• SUPPLIED MATERIAL:

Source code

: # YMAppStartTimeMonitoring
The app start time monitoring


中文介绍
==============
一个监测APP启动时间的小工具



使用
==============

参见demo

• WHAT TO PRODUCE: The records above are to be copied out exactly, line for line.

• ANSWER FOR THE TASK:
Source code

: # YMAppStartTimeMonitoring
The app start time monitoring


中文介绍
==============
一个监测APP启动时间的小工具



使用
==============

参见demo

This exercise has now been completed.